WHAT TO PRODUCE: This exercise asks for an exact copy of every entry below, with pictures omitted.

RECORDS SUPPLIED:
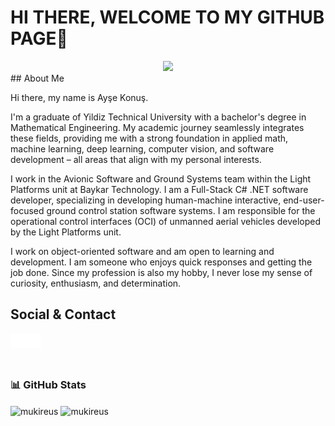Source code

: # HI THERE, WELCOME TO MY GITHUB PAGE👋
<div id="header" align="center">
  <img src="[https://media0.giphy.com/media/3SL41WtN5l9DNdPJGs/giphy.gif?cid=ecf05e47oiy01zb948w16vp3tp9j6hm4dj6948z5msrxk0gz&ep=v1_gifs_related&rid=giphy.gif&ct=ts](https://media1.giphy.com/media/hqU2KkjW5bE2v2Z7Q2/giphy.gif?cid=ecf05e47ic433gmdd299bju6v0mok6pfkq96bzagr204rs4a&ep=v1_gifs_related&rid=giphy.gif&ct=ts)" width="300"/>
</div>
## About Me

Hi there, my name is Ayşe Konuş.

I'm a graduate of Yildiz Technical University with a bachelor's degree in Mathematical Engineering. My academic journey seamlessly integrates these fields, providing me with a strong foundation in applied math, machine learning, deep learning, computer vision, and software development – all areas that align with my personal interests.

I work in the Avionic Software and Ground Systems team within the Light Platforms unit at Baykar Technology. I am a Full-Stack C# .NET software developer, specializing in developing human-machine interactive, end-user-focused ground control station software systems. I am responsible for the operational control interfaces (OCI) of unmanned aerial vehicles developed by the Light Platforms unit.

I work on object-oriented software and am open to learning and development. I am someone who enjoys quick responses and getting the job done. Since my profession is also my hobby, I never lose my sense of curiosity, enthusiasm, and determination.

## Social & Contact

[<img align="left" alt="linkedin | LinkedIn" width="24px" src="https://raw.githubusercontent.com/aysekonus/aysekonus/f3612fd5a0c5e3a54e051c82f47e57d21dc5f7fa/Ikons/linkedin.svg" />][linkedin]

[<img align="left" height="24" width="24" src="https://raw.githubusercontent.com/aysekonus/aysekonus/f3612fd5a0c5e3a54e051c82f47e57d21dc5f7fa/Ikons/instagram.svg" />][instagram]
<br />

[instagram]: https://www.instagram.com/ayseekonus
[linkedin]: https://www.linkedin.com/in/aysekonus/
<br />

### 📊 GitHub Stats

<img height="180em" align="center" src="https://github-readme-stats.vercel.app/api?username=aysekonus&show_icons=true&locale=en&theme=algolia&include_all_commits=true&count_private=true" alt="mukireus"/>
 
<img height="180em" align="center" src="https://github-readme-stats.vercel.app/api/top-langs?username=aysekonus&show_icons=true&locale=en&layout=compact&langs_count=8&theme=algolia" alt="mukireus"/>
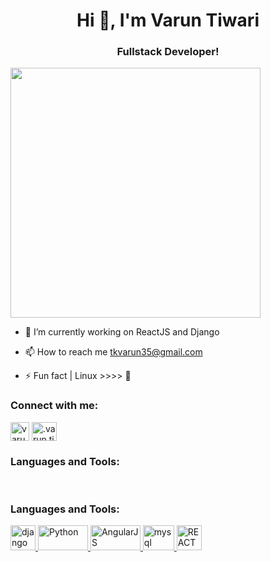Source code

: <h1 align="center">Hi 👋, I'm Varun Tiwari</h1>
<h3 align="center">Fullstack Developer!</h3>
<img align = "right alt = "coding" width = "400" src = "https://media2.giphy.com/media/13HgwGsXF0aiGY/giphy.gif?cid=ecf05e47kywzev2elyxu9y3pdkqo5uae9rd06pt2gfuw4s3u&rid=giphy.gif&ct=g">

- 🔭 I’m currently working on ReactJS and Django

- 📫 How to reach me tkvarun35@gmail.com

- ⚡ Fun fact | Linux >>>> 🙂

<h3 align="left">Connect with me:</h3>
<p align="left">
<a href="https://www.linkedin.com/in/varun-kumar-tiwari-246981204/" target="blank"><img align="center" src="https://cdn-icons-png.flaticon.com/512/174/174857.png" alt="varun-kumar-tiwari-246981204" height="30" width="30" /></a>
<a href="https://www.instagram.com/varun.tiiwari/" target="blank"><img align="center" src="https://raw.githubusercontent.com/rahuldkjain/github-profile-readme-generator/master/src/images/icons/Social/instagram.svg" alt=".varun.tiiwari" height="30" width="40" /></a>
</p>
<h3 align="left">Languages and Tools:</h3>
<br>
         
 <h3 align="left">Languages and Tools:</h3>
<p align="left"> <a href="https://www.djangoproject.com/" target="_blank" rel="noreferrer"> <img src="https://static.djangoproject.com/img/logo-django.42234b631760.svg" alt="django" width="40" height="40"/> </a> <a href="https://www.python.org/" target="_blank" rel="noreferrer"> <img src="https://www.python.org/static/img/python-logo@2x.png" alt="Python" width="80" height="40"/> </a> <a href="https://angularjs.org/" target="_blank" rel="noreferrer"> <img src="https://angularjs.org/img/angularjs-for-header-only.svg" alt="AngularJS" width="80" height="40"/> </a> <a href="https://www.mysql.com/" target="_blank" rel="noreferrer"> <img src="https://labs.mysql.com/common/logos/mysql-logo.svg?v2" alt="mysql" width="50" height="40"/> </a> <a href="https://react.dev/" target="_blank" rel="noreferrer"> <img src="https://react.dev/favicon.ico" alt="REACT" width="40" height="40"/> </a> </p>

WORKED SOLUTION:
Source code

: # HI THERE, WELCOME TO MY GITHUB PAGE👋
<div id="header" align="center">
  <img src="[https://media0.giphy.com/media/3SL41WtN5l9DNdPJGs/giphy.gif?cid=ecf05e47oiy01zb948w16vp3tp9j6hm4dj6948z5msrxk0gz&ep=v1_gifs_related&rid=giphy.gif&ct=ts](https://media1.giphy.com/media/hqU2KkjW5bE2v2Z7Q2/giphy.gif?cid=ecf05e47ic433gmdd299bju6v0mok6pfkq96bzagr204rs4a&ep=v1_gifs_related&rid=giphy.gif&ct=ts)" width="300"/>
</div>
## About Me

Hi there, my name is Ayşe Konuş.

I'm a graduate of Yildiz Technical University with a bachelor's degree in Mathematical Engineering. My academic journey seamlessly integrates these fields, providing me with a strong foundation in applied math, machine learning, deep learning, computer vision, and software development – all areas that align with my personal interests.

I work in the Avionic Software and Ground Systems team within the Light Platforms unit at Baykar Technology. I am a Full-Stack C# .NET software developer, specializing in developing human-machine interactive, end-user-focused ground control station software systems. I am responsible for the operational control interfaces (OCI) of unmanned aerial vehicles developed by the Light Platforms unit.

I work on object-oriented software and am open to learning and development. I am someone who enjoys quick responses and getting the job done. Since my profession is also my hobby, I never lose my sense of curiosity, enthusiasm, and determination.

## Social & Contact

[<img align="left" alt="linkedin | LinkedIn" width="24px" src="https://raw.githubusercontent.com/aysekonus/aysekonus/f3612fd5a0c5e3a54e051c82f47e57d21dc5f7fa/Ikons/linkedin.svg" />][linkedin]

[<img align="left" height="24" width="24" src="https://raw.githubusercontent.com/aysekonus/aysekonus/f3612fd5a0c5e3a54e051c82f47e57d21dc5f7fa/Ikons/instagram.svg" />][instagram]
<br />

[instagram]: https://www.instagram.com/ayseekonus
[linkedin]: https://www.linkedin.com/in/aysekonus/
<br />

### 📊 GitHub Stats

<img height="180em" align="center" src="https://github-readme-stats.vercel.app/api?username=aysekonus&show_icons=true&locale=en&theme=algolia&include_all_commits=true&count_private=true" alt="mukireus"/>
 
<img height="180em" align="center" src="https://github-readme-stats.vercel.app/api/top-langs?username=aysekonus&show_icons=true&locale=en&layout=compact&langs_count=8&theme=algolia" alt="mukireus"/>
Source code

: <h1 align="center">Hi 👋, I'm Varun Tiwari</h1>
<h3 align="center">Fullstack Developer!</h3>
<img align = "right alt = "coding" width = "400" src = "https://media2.giphy.com/media/13HgwGsXF0aiGY/giphy.gif?cid=ecf05e47kywzev2elyxu9y3pdkqo5uae9rd06pt2gfuw4s3u&rid=giphy.gif&ct=g">

- 🔭 I’m currently working on ReactJS and Django

- 📫 How to reach me tkvarun35@gmail.com

- ⚡ Fun fact | Linux >>>> 🙂

<h3 align="left">Connect with me:</h3>
<p align="left">
<a href="https://www.linkedin.com/in/varun-kumar-tiwari-246981204/" target="blank"><img align="center" src="https://cdn-icons-png.flaticon.com/512/174/174857.png" alt="varun-kumar-tiwari-246981204" height="30" width="30" /></a>
<a href="https://www.instagram.com/varun.tiiwari/" target="blank"><img align="center" src="https://raw.githubusercontent.com/rahuldkjain/github-profile-readme-generator/master/src/images/icons/Social/instagram.svg" alt=".varun.tiiwari" height="30" width="40" /></a>
</p>
<h3 align="left">Languages and Tools:</h3>
<br>
         
 <h3 align="left">Languages and Tools:</h3>
<p align="left"> <a href="https://www.djangoproject.com/" target="_blank" rel="noreferrer"> <img src="https://static.djangoproject.com/img/logo-django.42234b631760.svg" alt="django" width="40" height="40"/> </a> <a href="https://www.python.org/" target="_blank" rel="noreferrer"> <img src="https://www.python.org/static/img/python-logo@2x.png" alt="Python" width="80" height="40"/> </a> <a href="https://angularjs.org/" target="_blank" rel="noreferrer"> <img src="https://angularjs.org/img/angularjs-for-header-only.svg" alt="AngularJS" width="80" height="40"/> </a> <a href="https://www.mysql.com/" target="_blank" rel="noreferrer"> <img src="https://labs.mysql.com/common/logos/mysql-logo.svg?v2" alt="mysql" width="50" height="40"/> </a> <a href="https://react.dev/" target="_blank" rel="noreferrer"> <img src="https://react.dev/favicon.ico" alt="REACT" width="40" height="40"/> </a> </p>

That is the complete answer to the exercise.